Much has been made, and understandably so, of Man City’s unbelievable 6-1 win at Old Trafford. Whether it be seismic shifts, noisy neighbours becoming suited and respected members of society, or an empire falling, everyone has come up with a grand-sounding angle for their Monday headlines and talk shows.
Here is a less-mentioned observation. Man City beat Man United. They are 5 points clear. For all we know that gap could be down to 2, and the momentum could be back with the Red Devils, and all the talk will be of false dawns. Undoubtedly Mancini’s men will take a lot of confidence from the weekend’s thrashing, and that will stand them in good stead when it comes to other strong tests throughout the season, but let’s not go crowning them champions-elect just yet. If Man City survive their Champions League group, which cannot be taken for granted, they will have to juggle an intense schedule; even more so should they fall into the Europa League and be forced into the dreaded Thursday night slot.

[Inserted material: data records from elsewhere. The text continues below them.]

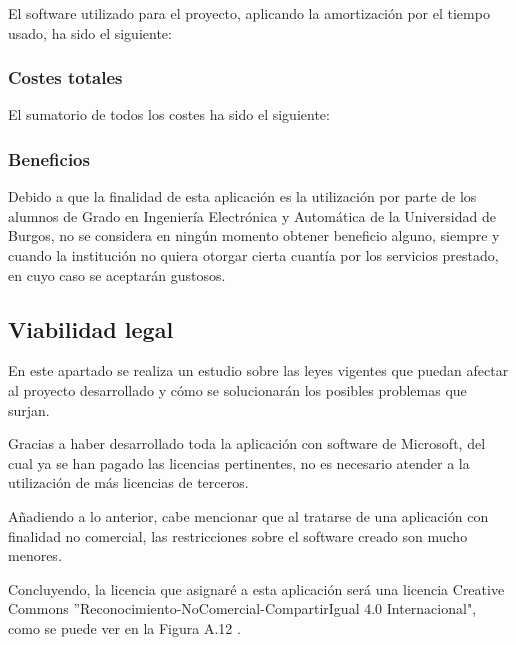 El software utilizado para el proyecto, aplicando la amortización por el tiempo usado, ha sido el siguiente:


\subsubsection{Costes totales}

El sumatorio de todos los costes ha sido el siguiente:


\subsubsection{Beneficios}

Debido a que la finalidad de esta aplicación es la utilización por parte de los alumnos de Grado en Ingeniería Electrónica y Automática de la Universidad de Burgos, no se considera en ningún momento obtener beneficio alguno, siempre y cuando la institución no quiera otorgar cierta cuantía por los servicios prestado, en cuyo caso se aceptarán gustosos.

\subsection{Viabilidad legal}

En este apartado se realiza un estudio sobre las leyes vigentes que puedan afectar al proyecto desarrollado y cómo se solucionarán los posibles problemas que surjan.

Gracias a haber desarrollado toda la aplicación con software de Microsoft, del cual ya se han pagado las licencias pertinentes, no es necesario atender a la utilización de más licencias de terceros.

Añadiendo a lo anterior, cabe mencionar que al tratarse de una aplicación con finalidad no comercial, las restricciones sobre el software creado son mucho menores.

Concluyendo, la licencia que asignaré a esta aplicación será una licencia Creative Commons ''Reconocimiento-NoComercial-CompartirIgual 4.0 Internacional", como se puede ver en la Figura A.12 \cite{web:cc}.


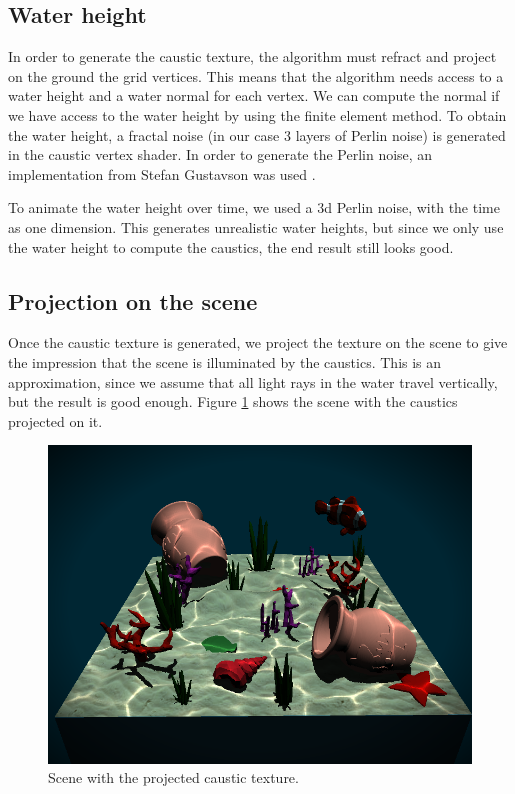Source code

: \documentclass{article}
\begin{document}
\vspace{-1em}

\subsection{Water height}
In order to generate the caustic texture, the algorithm must refract and project on the ground 
the grid vertices. This means that the algorithm needs access to a water height and a water normal 
for each vertex. We can compute the normal if we have access to the water height by using the finite 
element method. To obtain the water height, a fractal noise (in our case 3 layers of Perlin noise) is 
generated in the caustic vertex shader. In order to generate the Perlin noise, an implementation from 
Stefan Gustavson was used \cite{perlin_noise}.

\medskip \par
\noindent
To animate the water height over time, we used a 3d Perlin noise, with the time as one dimension. 
This generates unrealistic water heights, but since we only use the water height to compute the caustics, 
the end result still looks good.

\subsection{Projection on the scene}
Once the caustic texture is generated, we project the texture on the scene to give the 
impression that the scene is illuminated by the caustics. This is an approximation, 
since we assume that all light rays in the water travel vertically, but the result is good enough. 
Figure \ref{fig:scene_with_caustics} shows the scene with the caustics projected on it.

\vspace{-0.5em}
\begin{figure}[h]
    \centering
    \includegraphics[width=\columnwidth]{imgs/scene_with_caustics.png}
    \caption{Scene with the projected caustic texture.}
    \label{fig:scene_with_caustics}
\end{figure}
\end{document}
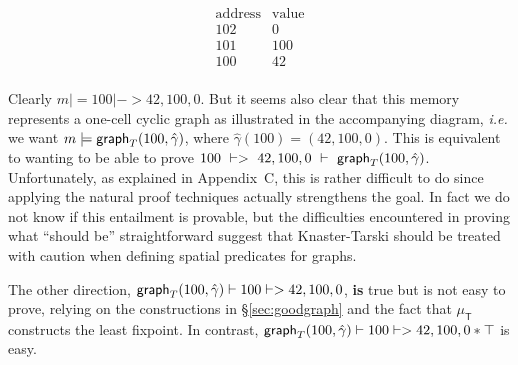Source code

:\documentclass[acmsmall,review,anonymous]{acmart}\settopmatter{printfolios=true,printccs=false,printacmref=false}
\newcommand\hide[1]{}
\begin{document}
\begin{wrapfigure}{r}{.39\textwidth}
\vspace{-2em} \begin{minipage}{.20\textwidth}
\qquad \[
\begin{array}{c|c}
\textrm{address} & \textrm{value} \\
\hline
102 & 0 \\
101 & 100 \\
100 & 42 \\
\end{array}
\]
\end{minipage}
\begin{minipage}{.19\textwidth}
\centering
\end{minipage}
\vspace{-0.5em} \end{wrapfigure}

\noindent Clearly $m |= 100 |-> 42,100,0$.  But it seems also clear that this memory represents a one-cell cyclic graph as illustrated in the accompanying diagram, \emph{i.e.} we want $m |= \mathsf{graph}_T(100,\hat{\gamma})$, where $\hat{\gamma}(100) = (42,100,0)$.  This is equivalent to wanting to be able to prove $100~|->~42,100,0~|-~\mathsf{graph}_T(100,\hat{\gamma})$.  Unfortunately, as explained in Appendix~C\hide{\ref{apx:problemrecgraph}}, this is rather difficult to do since applying the natural proof techniques actually strengthens the goal. In fact we do not know if this entailment is provable, but the difficulties encountered in proving what ``should be'' straightforward suggest that Knaster-Tarski should be treated with caution when defining spatial predicates for graphs.

The other direction, \mbox{$\mathsf{graph}_T(100,\hat{\gamma}) |- 100 |-> 42,100,0$},
\textbf{is} true but is not easy to prove, relying on the constructions in \S\ref{sec:goodgraph} and the fact that $\mu_{\mathsf{T}}$ constructs the least fixpoint.  In contrast, $\mathsf{graph}_T(100,\hat{\gamma}) |- 100 |-> 42,100,0 * \top$ is easy. 
\end{document}
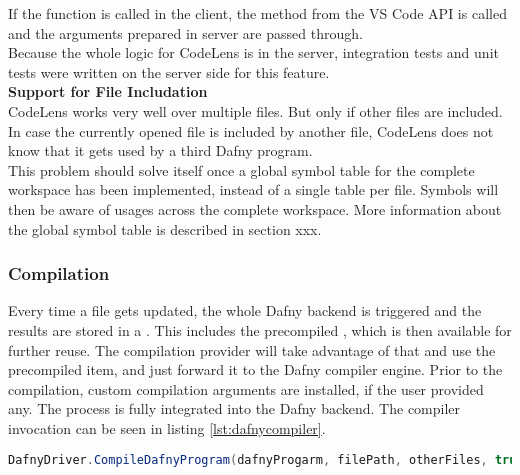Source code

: If the function  is called in the client,
the method  from the VS Code API is called
and the arguments prepared in server are passed through. \\

Because the whole logic for CodeLens is in the server,
integration tests and unit tests were written on the server side for this feature.\\

\textbf{Support for File Includation} \\
CodeLens works very well over multiple files.
But only if other files are included.
In case the currently opened file is included by another file,
CodeLens does not know that it gets used by a third Dafny program. \\

This problem should solve itself once a global symbol table for the complete workspace has been implemented,
instead of a single table per file.
Symbols will then be aware of usages across the complete workspace.
More information about the global symbol table is described in section xxx.


\subsubsection{Compilation}
Every time a file gets updated, the whole Dafny backend is triggered and the results are stored in a .
This includes the precompiled , which is then available for further reuse.
The compilation provider will take advantage of that and use the precompiled item, and just forward it to the Dafny compiler engine.
Prior to the compilation, custom compilation arguments are installed, if the user provided any.
The process is fully integrated into the Dafny backend.
The compiler invocation can be seen in listing \ref{lst:dafnycompiler}.\\

\begin{lstlisting}[language=csharp, caption={Calling the Dafny Compiler}, captionpos=b, label={lst:dafnycompiler}]
DafnyDriver.CompileDafnyProgram(dafnyProgarm, filePath, otherFiles, true, textwriter);
\end{lstlisting}

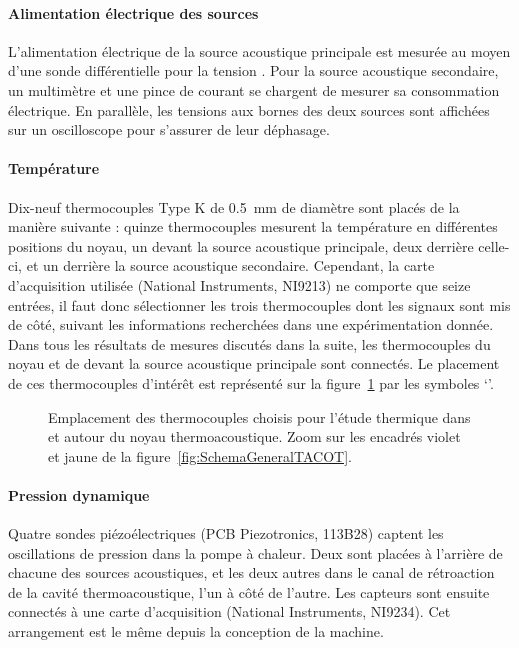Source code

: \paragraph{Alimentation électrique des sources} L'alimentation électrique de la source acoustique principale est mesurée au moyen d'une sonde différentielle pour la tension . Pour la source acoustique secondaire, un multimètre  et une pince de courant  se chargent de mesurer sa consommation électrique. En parallèle, les tensions aux bornes des deux sources sont affichées sur un oscilloscope pour s'assurer de leur déphasage.

\paragraph{Température} Dix-neuf thermocouples Type K de \qty{.5}{\milli\meter} de diamètre sont placés de la manière suivante : quinze thermocouples mesurent la température en différentes positions du noyau, un devant la source acoustique principale, deux derrière celle-ci, et un derrière la source acoustique secondaire. Cependant, la carte d'acquisition utilisée (National Instruments, NI9213) ne comporte que seize entrées, il faut donc sélectionner les trois thermocouples dont les signaux sont mis de côté, suivant les informations recherchées dans une expérimentation donnée. Dans tous les résultats de mesures discutés dans la suite, les thermocouples du noyau et de devant la source acoustique principale sont connectés. Le placement de ces thermocouples d'intérêt est représenté sur la figure~\ref{fig:TCdansNoyau} par les symboles `\textcolor{cyan}{\textbullet}'.

\begin{figure}[!ht]
    \centering
    
    \caption{Emplacement des thermocouples choisis pour l'étude thermique dans et autour du noyau thermoacoustique. Zoom sur les encadrés violet et jaune de la figure~\ref{fig:SchemaGeneralTACOT}. }
    \label{fig:TCdansNoyau}
\end{figure}

\paragraph{Pression dynamique} Quatre sondes piézoélectriques (PCB Piezotronics, 113B28) captent les oscillations de pression dans la pompe à chaleur. Deux sont placées à l'arrière de chacune des sources acoustiques, et les deux autres dans le canal de rétroaction de la cavité thermoacoustique, l'un à côté de l'autre. Les capteurs sont ensuite connectés à une carte d'acquisition (National Instruments, NI9234). Cet arrangement est le même depuis la conception de la machine.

They may well have the raw talent, and squad depth, to handle that. But do they have the mentality – either in the playing or coaching staff, to take to that scenario like a duck to water? That is probably a fruitless debate right now, as Sunday’s match proved the unpredictability of City’s immediate potential.
Ignoring that briefly, we have the small matter of Sir Alex’s wounded animal mentality. We’ve seen it all before – someone has the gall to defeat Man United, and they come roaring back. In one match they conceded more goals at home than they did points last season. That is bound to hurt Fergie deep down, and I have respect for him for the way he faced the glare of the cameras. At his age he doesn’t need that. He could have wheeled out his assistant, as he did for so many years on BBC television. I would be shocked if United did not at least finish 2nd, as they have too much pride and ability, no matter what we may have seen this week.
Make no mistake, that was a woeful display from the red half of Manchester. An admittedly imperious Man City side, under the magical influence of David Silva, sliced through the defence at will. David De Gea’s reaction to the 5th goal told us all we needed to know about his feelings. Had it not been for him (and some profligate finishing from Dzeko), the score could have reached double figures. To see the likes of Ferdinand bypassed with such apparent ease for the 6th goal will be alarming for Sir Alex. He must surely be contemplating major surgery next summer, if not sooner, as although he clearly possesses a capable squad, some midfield authority is needed. Like their ex-title rivals Arsenal, perhaps they should have made a move for Scott Parker, or dare I say it as a Newcastle fan, Check Tiote? I’m sure Mike Ashley would jump at the chance to sell for good money! We all knew Sir Alex’s midfield needed strengthening at the start of September, no matter what the results said.
I suppose the one subtext I subscribe to after the derby rout is – there is no subtext. Three points were at stake, and they went to Man City. Should City go on to win their next league against Wolves (and only a madman would predict otherwise on current form), then those points will be equally valuable. Mancini must keep his team’s feet on the ground, and he is surely the one man you would trust with such a task.